Uma semana após a morte do jovem Guilherme Yuri Padilha, 19 anos, as forças de segurança de Caxias do Sul ocuparam o perímetro das três ruas que formam o reduto boêmio da cidade, no Largo da Estação Férrea, bairro São Pelegrino, e prometeram tolerância zero para todos os tipos de delitos. Anunciaram também que a força-tarefa, iniciada na noite da última sexta-feira, será permanente nos finais de semana pelo menos até o final de 2017. A ação dividiu opiniões: enquanto uma parte dos frequentadores comemorou a presença da polícia, outra saiu com o sentimento de que foi uma blitz desproporcional, que serviu principalmente para afastar consumidores.
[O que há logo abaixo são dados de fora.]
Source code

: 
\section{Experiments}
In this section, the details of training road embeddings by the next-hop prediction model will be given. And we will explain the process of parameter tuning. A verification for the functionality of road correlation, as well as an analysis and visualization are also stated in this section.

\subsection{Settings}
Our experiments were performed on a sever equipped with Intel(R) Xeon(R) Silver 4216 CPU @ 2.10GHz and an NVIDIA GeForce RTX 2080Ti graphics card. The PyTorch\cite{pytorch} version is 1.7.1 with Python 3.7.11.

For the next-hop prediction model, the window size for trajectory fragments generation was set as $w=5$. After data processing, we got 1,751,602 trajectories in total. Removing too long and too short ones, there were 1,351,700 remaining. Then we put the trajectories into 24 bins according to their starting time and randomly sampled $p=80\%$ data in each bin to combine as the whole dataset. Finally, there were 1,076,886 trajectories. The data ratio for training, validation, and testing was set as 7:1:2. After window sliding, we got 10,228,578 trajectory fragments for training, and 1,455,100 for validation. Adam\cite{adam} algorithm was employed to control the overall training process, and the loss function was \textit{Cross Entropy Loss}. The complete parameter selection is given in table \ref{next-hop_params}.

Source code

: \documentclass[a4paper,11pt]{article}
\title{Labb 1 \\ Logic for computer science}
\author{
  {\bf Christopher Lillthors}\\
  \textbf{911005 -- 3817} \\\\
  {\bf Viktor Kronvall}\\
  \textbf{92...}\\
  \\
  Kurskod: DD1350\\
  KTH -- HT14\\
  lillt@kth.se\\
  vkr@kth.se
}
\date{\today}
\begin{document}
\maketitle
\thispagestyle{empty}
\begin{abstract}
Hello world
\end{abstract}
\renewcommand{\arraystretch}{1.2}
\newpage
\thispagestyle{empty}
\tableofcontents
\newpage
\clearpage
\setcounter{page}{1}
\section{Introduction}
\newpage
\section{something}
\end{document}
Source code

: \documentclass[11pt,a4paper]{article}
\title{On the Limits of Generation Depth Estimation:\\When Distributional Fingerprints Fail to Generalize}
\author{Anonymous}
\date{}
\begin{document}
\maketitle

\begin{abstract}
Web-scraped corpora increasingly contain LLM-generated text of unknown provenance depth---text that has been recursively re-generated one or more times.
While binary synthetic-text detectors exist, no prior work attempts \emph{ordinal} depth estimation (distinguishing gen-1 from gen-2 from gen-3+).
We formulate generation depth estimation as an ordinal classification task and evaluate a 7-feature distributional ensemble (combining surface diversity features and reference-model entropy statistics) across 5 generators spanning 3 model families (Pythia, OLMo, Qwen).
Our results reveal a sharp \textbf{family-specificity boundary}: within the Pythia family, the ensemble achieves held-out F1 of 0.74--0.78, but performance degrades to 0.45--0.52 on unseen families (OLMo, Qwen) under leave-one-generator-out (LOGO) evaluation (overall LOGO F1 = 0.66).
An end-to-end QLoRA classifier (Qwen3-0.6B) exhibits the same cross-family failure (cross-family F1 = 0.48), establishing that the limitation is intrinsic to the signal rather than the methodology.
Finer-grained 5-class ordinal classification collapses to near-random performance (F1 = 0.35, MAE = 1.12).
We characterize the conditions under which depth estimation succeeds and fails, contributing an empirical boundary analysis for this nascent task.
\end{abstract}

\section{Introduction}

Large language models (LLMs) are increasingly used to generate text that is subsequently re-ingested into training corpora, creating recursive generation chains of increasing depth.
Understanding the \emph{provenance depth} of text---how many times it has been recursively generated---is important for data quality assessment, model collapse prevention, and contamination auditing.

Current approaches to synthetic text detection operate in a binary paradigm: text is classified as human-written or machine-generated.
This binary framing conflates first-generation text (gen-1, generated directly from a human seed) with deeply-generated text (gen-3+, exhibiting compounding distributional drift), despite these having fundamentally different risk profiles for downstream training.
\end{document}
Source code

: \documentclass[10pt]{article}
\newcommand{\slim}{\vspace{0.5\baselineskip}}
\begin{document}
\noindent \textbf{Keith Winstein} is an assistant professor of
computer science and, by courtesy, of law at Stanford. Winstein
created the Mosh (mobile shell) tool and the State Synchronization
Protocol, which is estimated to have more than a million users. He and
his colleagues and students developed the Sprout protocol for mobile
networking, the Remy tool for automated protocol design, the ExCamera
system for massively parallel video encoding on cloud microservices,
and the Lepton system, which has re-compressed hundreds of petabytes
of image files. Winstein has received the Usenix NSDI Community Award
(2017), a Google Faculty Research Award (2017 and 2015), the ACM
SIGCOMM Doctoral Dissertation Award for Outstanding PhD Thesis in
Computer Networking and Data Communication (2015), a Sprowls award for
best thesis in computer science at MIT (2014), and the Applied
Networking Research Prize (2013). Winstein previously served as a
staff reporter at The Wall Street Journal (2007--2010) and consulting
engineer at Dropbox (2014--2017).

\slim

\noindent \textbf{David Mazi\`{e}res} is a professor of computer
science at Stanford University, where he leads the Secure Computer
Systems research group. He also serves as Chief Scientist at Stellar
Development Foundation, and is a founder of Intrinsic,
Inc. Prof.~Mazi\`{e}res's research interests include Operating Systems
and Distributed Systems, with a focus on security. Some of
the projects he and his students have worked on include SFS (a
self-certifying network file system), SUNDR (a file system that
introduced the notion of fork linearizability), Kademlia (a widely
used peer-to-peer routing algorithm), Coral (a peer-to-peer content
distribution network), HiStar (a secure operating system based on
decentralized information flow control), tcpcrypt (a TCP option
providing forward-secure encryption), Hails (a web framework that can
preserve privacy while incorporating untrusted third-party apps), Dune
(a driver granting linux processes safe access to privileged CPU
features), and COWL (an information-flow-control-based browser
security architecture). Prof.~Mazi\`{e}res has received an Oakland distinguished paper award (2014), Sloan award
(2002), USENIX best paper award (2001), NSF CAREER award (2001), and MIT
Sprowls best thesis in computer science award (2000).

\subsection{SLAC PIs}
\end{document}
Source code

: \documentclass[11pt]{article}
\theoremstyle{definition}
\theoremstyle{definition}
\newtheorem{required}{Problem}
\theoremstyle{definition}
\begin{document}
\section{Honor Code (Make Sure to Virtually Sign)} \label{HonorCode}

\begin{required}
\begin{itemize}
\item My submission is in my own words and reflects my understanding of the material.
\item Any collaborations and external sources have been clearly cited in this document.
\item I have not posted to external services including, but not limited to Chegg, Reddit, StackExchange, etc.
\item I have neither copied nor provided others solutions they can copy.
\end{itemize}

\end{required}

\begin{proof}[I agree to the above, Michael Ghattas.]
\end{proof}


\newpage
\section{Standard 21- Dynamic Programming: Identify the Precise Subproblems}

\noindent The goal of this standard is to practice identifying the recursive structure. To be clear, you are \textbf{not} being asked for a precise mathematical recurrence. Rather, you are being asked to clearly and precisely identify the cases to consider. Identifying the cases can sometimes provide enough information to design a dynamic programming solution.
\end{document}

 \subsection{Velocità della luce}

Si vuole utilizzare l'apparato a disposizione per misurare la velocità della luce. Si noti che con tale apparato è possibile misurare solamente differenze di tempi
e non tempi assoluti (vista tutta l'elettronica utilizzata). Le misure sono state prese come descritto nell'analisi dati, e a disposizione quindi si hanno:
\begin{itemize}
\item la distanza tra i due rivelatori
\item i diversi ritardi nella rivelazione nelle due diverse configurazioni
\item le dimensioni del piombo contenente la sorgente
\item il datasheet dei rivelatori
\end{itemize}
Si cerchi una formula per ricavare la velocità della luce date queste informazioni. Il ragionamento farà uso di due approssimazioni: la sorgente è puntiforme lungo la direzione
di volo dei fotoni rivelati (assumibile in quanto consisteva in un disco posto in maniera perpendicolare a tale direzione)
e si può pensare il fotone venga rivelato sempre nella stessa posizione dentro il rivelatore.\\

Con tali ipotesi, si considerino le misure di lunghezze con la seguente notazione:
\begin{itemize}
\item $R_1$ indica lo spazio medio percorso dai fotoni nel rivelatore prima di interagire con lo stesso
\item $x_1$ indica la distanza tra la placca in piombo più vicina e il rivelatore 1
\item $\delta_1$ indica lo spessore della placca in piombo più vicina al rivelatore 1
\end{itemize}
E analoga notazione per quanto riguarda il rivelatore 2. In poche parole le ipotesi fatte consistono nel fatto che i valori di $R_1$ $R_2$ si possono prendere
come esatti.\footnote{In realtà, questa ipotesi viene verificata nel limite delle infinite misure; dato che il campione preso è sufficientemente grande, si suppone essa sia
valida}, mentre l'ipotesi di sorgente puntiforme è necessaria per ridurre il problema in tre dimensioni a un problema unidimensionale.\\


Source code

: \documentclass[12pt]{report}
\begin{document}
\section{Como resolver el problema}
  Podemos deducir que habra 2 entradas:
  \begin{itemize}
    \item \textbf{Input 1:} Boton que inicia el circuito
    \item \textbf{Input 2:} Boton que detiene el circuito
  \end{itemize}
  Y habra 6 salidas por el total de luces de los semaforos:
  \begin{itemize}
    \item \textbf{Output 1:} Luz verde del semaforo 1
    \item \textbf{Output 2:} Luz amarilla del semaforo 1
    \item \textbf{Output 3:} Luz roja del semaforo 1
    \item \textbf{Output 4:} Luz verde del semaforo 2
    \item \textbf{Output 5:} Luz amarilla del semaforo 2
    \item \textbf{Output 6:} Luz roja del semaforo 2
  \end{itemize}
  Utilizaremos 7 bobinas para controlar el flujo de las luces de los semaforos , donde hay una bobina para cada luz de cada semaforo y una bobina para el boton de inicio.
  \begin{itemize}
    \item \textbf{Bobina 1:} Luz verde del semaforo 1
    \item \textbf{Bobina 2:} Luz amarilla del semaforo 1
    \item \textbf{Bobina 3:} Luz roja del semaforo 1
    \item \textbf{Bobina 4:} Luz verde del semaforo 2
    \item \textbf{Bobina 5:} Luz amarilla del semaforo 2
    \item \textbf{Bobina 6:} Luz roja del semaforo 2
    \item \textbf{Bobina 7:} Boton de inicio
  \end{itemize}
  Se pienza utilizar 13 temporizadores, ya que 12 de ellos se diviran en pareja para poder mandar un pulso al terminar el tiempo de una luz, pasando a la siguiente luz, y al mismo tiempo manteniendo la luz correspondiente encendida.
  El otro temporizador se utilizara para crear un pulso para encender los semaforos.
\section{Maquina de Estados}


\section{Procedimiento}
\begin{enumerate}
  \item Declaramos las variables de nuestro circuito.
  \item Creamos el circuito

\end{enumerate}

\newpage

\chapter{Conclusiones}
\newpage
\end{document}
Sob pressão para resolver o antigo problema de sucessivas confusões, brigas e homicídios no local – idealizado para ser um centro cultural e de vida noturna –, o secretário municipal da Segurança Pública, José Francisco Mallmann, garante que a ofensiva não vai enfraquecer, independentemente das críticas:
– Ela vai se desencadear todas as sextas e sábados para que crimes como o que atingiu Padilha não aconteçam mais. Isso será rotineiro, queremos que a população perceba o poder público. Pode anotar: é tolerância zero.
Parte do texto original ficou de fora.